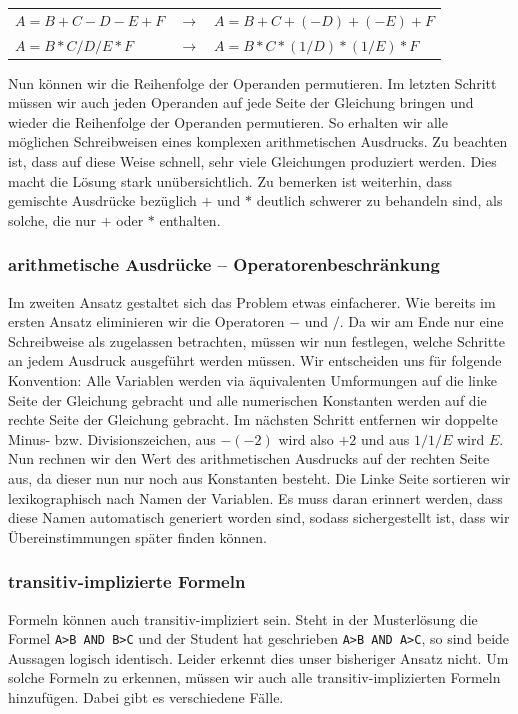 \begin{tabular}{lll}
$A=B+C-D-E+F$ & $\to$ & $A=B+C+(-D)+(-E)+F$\\
$A=B*C/D/E*F$ & $\to$ & $A=B*C*(1/D)*(1/E)*F$\\
\end{tabular}

Nun können wir die Reihenfolge der Operanden permutieren. Im letzten Schritt müssen wir auch jeden Operanden auf jede Seite der Gleichung bringen und wieder die Reihenfolge der Operanden permutieren. So erhalten wir alle möglichen Schreibweisen eines komplexen arithmetischen Ausdrucks. Zu beachten ist, dass auf diese Weise schnell, sehr viele Gleichungen produziert werden. Dies macht die Lösung stark unübersichtlich. Zu bemerken ist weiterhin, dass gemischte Ausdrücke bezüglich $+$ und $*$ deutlich schwerer zu behandeln sind, als solche, die nur $+$ oder $*$ enthalten.

\subsubsection{arithmetische Ausdrücke -- Operatorenbeschränkung}

Im zweiten Ansatz gestaltet sich das Problem etwas einfacherer. Wie bereits im ersten Ansatz eliminieren wir die Operatoren $-$ und $/$. Da wir am Ende nur eine Schreibweise als zugelassen betrachten, müssen wir nun festlegen, welche Schritte an jedem Ausdruck ausgeführt werden müssen. Wir entscheiden uns für folgende Konvention: Alle Variablen werden via äquivalenten Umformungen auf die linke Seite der Gleichung gebracht und alle numerischen Konstanten werden auf die rechte Seite der Gleichung gebracht. Im nächsten Schritt entfernen wir doppelte Minus- bzw. Divisionszeichen, aus $-(-2)$ wird also $+2$ und aus $1/1/E$ wird $E$. Nun rechnen wir den Wert des arithmetischen Ausdrucks auf der rechten Seite aus, da dieser nun nur noch aus Konstanten besteht. Die Linke Seite sortieren wir lexikographisch nach Namen der Variablen. Es muss daran erinnert werden, dass diese Namen automatisch generiert worden sind, sodass sichergestellt ist, dass wir Übereinstimmungen später finden können.


\subsubsection{transitiv-implizierte Formeln}

Formeln können auch transitiv-impliziert sein. Steht in der Musterlösung die Formel \verb|A>B AND B>C| und der Student hat geschrieben \verb|A>B AND A>C|, so sind beide Aussagen logisch identisch. Leider erkennt dies unser bisheriger Ansatz nicht. Um solche Formeln zu erkennen, müssen wir auch alle transitiv-implizierten Formeln hinzufügen. Dabei gibt es verschiedene Fälle. 

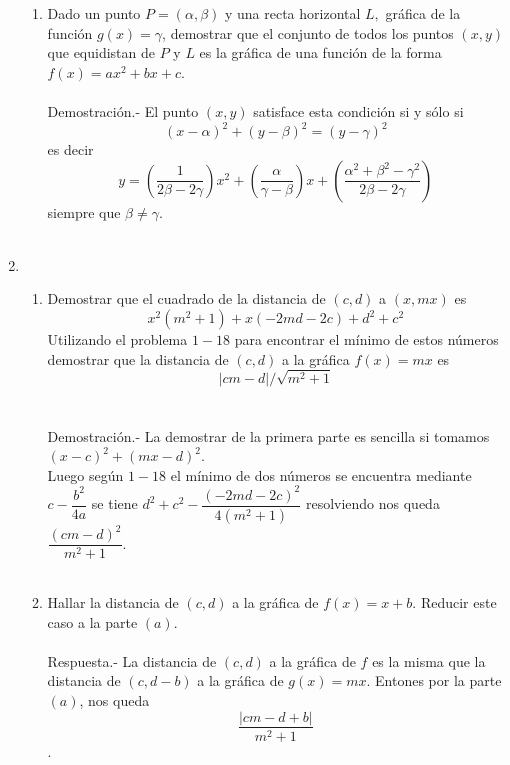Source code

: \begin{enumerate}
\begin{enumerate}[\bfseries (a)]
	\item Dado un punto $P=(\alpha,\beta)$ y una recta horizontal $L,$ gráfica de la función $g(x)=\gamma$, demostrar que el conjunto de todos los puntos $(x,y)$ que equidistan de $P$ y $L$ es la gráfica de una función de la forma $f(x)=ax^2 + bx + c$.\\\\
	Demostración.-\; El punto $(x,y)$ satisface esta condición si y sólo si $$(x-\alpha)^2 + (y-\beta)^2 = (y-\gamma)^2$$ es decir $$y=\left(\dfrac{1}{2\beta - 2 \gamma}\right)x^2 + \left(\dfrac{\alpha}{\gamma - \beta}\right) x + \left(\dfrac{\alpha^2 + \beta^2 - \gamma^2}{2\beta - 2\gamma}\right)$$ siempre que $\beta \neq \gamma$.\\\\

    \end{enumerate}

    \item 
    \begin{enumerate}[\bfseries (a)]
	
	\item Demostrar que el cuadrado de la distancia de $(c,d)$ a $(x,mx)$ es $$x^2(m^2+1)+x(-2md-2c)+d^2+c^2$$ Utilizando el problema $1-18$ para encontrar el mínimo de estos números demostrar que la distancia de $(c,d)$ a la gráfica $f(x)=mx$ es $$|cm-d|/\sqrt{m^2+1}$$\\\\
	    Demostración.-\; La demostrar de la primera parte es sencilla si tomamos $(x-c)^2+(mx-d)^2$.\\
	    Luego según $1-18$ el mínimo de dos números se encuentra mediante $c-\dfrac{b^2}{4a}$ se tiene $d^2 + c^2 - \dfrac{(-2md-2c)^2}{4(m^2+1)}$ resolviendo nos queda $\dfrac{(cm-d)^2}{m^2+1}$.\\\\

	\item Hallar la distancia de $(c,d)$ a la gráfica de $f(x)=x+b$. Reducir este caso a la parte $(a)$.\\\\
	    Respuesta.-\; La distancia de $(c,d)$ a la gráfica de $f$ es la misma que la distancia de $(c,d-b)$ a la gráfica de $g(x)=mx$. Entones por la parte $(a)$, nos queda $$\dfrac{|cm-d+b|}{m^2+1}$$.\\\\
    \end{enumerate}


\end{enumerate}
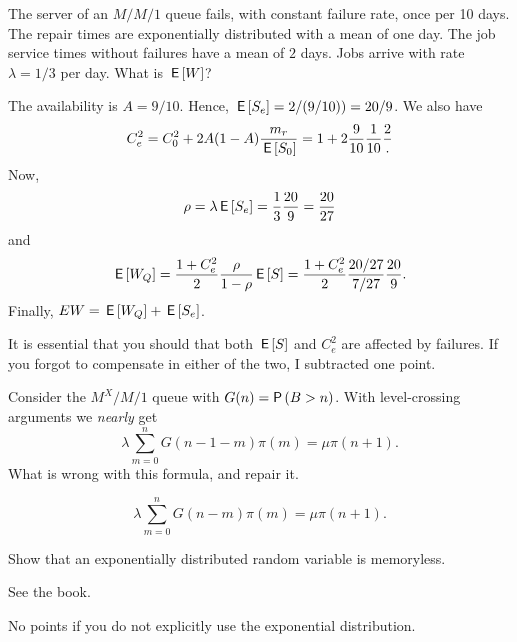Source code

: \begin{exercise}[201704]
 The server of an $M/M/1$ queue fails, with constant failure rate, once per 10 days.
 The repair times are exponentially distributed with a mean of one day.
 The job service times without failures have a mean of $2$ days.
 Jobs arrive with rate $\lambda=1/3$ per day.
 What is $\,\mathsf{E}\left[W\right]$?
\begin{solution}
 The availability is $A=9/10$. Hence, $\,\mathsf{E}\left[S_e\right] = 2/(9/10)) = 20/9$. We also have
\begin{equation*}
 C_e^2 = C_0^2 + 2A(1-A)\frac{m_r}{\,\mathsf{E}\left[S_0\right]} = 1 + 2\frac{9}{10}\frac1{10}\frac{2}.
 \end{equation*}
Now,
\begin{equation*}
 \rho = \lambda \,\mathsf{E}\left[S_e\right] = \frac13 \frac{20}9 = \frac{20}{27}
\end{equation*}
and
\begin{equation*}
 \,\mathsf{E}\left[W_Q\right] = \frac{1 + C_e^2}2 \frac{\rho}{1-\rho} \,\mathsf{E}\left[S\right] = \frac{1 + C_e^2}2 \frac{20/27}{7/27} \frac{20}9.
\end{equation*}
Finally, $E W = \,\mathsf{E}\left[W_Q\right] + \,\mathsf{E}\left[S_e\right]$.

It is essential that you should that both $\,\mathsf{E}\left[S\right]$ and $C_e^2$ are affected by failures. If you forgot to compensate in either of the two, I subtracted one point. 
\end{solution}
\end{exercise}

\begin{exercise}[201704]%
 Consider the $M^X/M/1$ queue with $G(n) = \P{B>n}$.
 With level-crossing arguments we \emph{nearly} get
\begin{equation*}
\lambda \sum_{m=0}^n G(n-1-m) \pi(m) = \mu \pi(n+1).
\end{equation*}
What is wrong with this formula, and repair it.
\begin{solution}
\begin{equation*}
\lambda \sum_{m=0}^n G(n-m) \pi(m) = \mu \pi(n+1).
\end{equation*}
\end{solution}
\end{exercise}


\begin{exercise}[201706]
 Show that an exponentially distributed random variable is memoryless.
\begin{solution}
 See the book.

No points if you do not explicitly use the exponential distribution.
\end{solution}
\end{exercise}


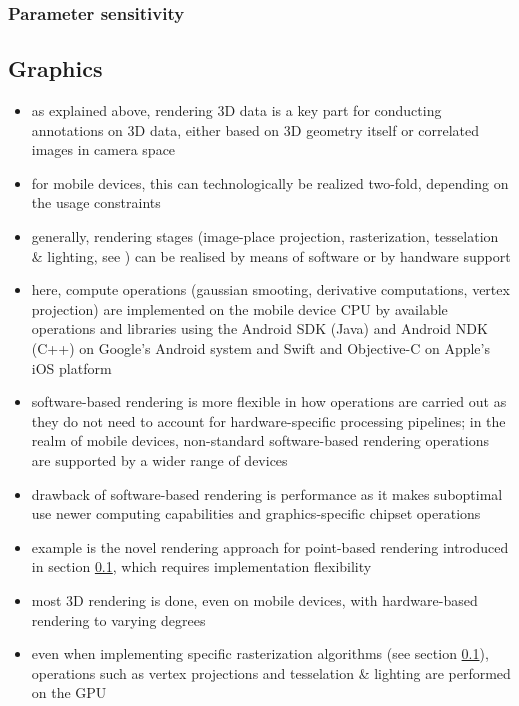 \documentclass[review]{elsarticle}
\begin{document}
\subsubsection{Parameter sensitivity}

\subsection{Graphics}

\begin{itemize}
\item as explained above, rendering 3D data is a key part for conducting annotations on 3D data, either based on 3D geometry itself or correlated images in camera space
\item for mobile devices, this can technologically be realized two-fold, depending on the usage constraints
\item generally, rendering stages (image-place projection, rasterization, tesselation \& lighting, see \cite{REDBOOK}) can be realised by means of software or by handware support
\item here, compute operations (gaussian smooting, derivative computations, vertex projection) are implemented on the mobile device CPU by available operations and libraries using the Android SDK (Java) and Android NDK (C++) on Google's Android system and Swift and Objective-C on Apple's iOS platform
\item software-based rendering is more flexible in how operations are carried out as they do not need to account for hardware-specific processing pipelines; in the realm of mobile devices, non-standard software-based rendering operations are supported by a wider range of devices
\item drawback of software-based rendering is performance as it makes suboptimal use newer computing capabilities and graphics-specific chipset operations
\item example is the novel rendering approach for point-based rendering introduced in section \ref{}, which requires implementation flexibility
\item most 3D rendering is done, even on mobile devices, with hardware-based rendering to varying degrees
\item even when implementing specific rasterization algorithms (see section \ref{}), operations such as vertex projections and tesselation \& lighting are performed on the GPU

\end{itemize}
\end{document}
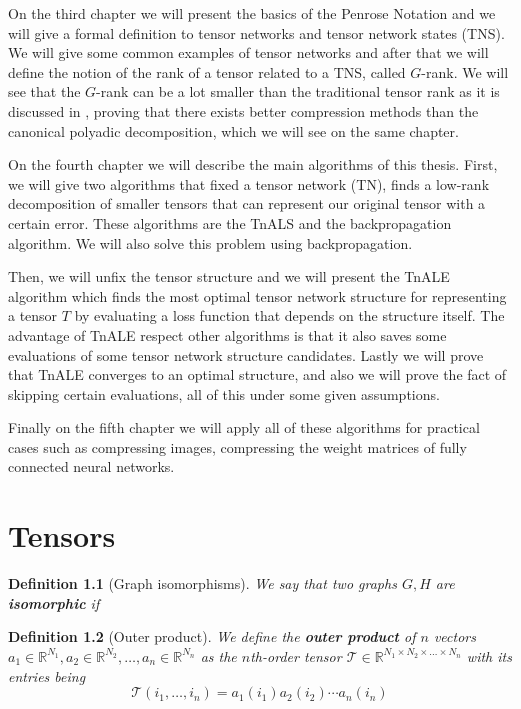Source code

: \documentclass[11pt,a4paper,openright,oneside]{book}
\numberwithin{equation}{section}
\newtheorem{defn0}{Definition}[chapter]
\newenvironment{definition}{ \begin{defn0}}{\end{defn0}}
\begin{document}
On the third chapter we will present the basics of the Penrose Notation and we will give a formal
definition to tensor networks and tensor network states (\gls{TNS}). We will give some
common examples of tensor networks and after that we will define the notion
of the rank of a tensor related to a TNS, called $G$-rank. We will see that the $G$-rank can be a lot smaller
than the traditional tensor rank as it is discussed in \cite{yeTensorNetworkRanks2019},
proving that there exists better compression methods than the canonical
polyadic decomposition, which we will see on the same chapter.

On the fourth chapter we will describe the main algorithms of this thesis. First, we will give two algorithms
that fixed a tensor network (\gls{TN}), finds a low-rank decomposition of smaller tensors that can represent our original tensor
with a certain error. These algorithms are the \gls{TnALS} and the backpropagation algorithm.
We will also solve this problem using backpropagation.

Then, we will unfix the tensor structure and we will present the \gls{TnALE} algorithm which finds the most optimal
tensor network structure for representing a tensor $T$ by evaluating a loss function that depends on the
structure itself. The advantage of TnALE respect other algorithms
is that it also saves some evaluations of some tensor network structure candidates. Lastly we will prove
that \gls{TnALE} converges to an optimal structure, and also we will prove the fact of
skipping certain evaluations, all of this under some given assumptions.

Finally on the fifth chapter we will apply all of these algorithms for practical cases such as compressing images,
compressing the weight matrices of fully connected neural networks.

\chapter{Tensors}


\iffalse
\begin{definition}[Graph isomorphisms]
    We say that two graphs $G, H$ are \textbf{isomorphic} if 
\end{definition}


\begin{definition}[Outer product]
    We define the \textbf{outer product} of $n$ vectors 
    $a_1 \in \mathbb{R}^{N_1}, a_2 \in \mathbb{R}^{N_2}, \dots, a_n \in \mathbb{R}^{N_n}$
    as the $n$th-order tensor $\mathcal{T} \in \mathbb{R}^{N_1 \times N_2 \times \dots \times N_n}$ with its entries being
    $$\mathcal{T}(i_1, \dots, i_n) = a_1(i_1) a_2(i_2) \cdots a_n(i_n)$$
\end{definition}
\end{document}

============

> [Problem to work on]
Filter the records above, keeping each line that contains the word "lighting".

> [Response to the task]
\item generally, rendering stages (image-place projection, rasterization, tesselation \& lighting, see \cite{REDBOOK}) can be realised by means of software or by handware support
\item even when implementing specific rasterization algorithms (see section \ref{}), operations such as vertex projections and tesselation \& lighting are performed on the GPU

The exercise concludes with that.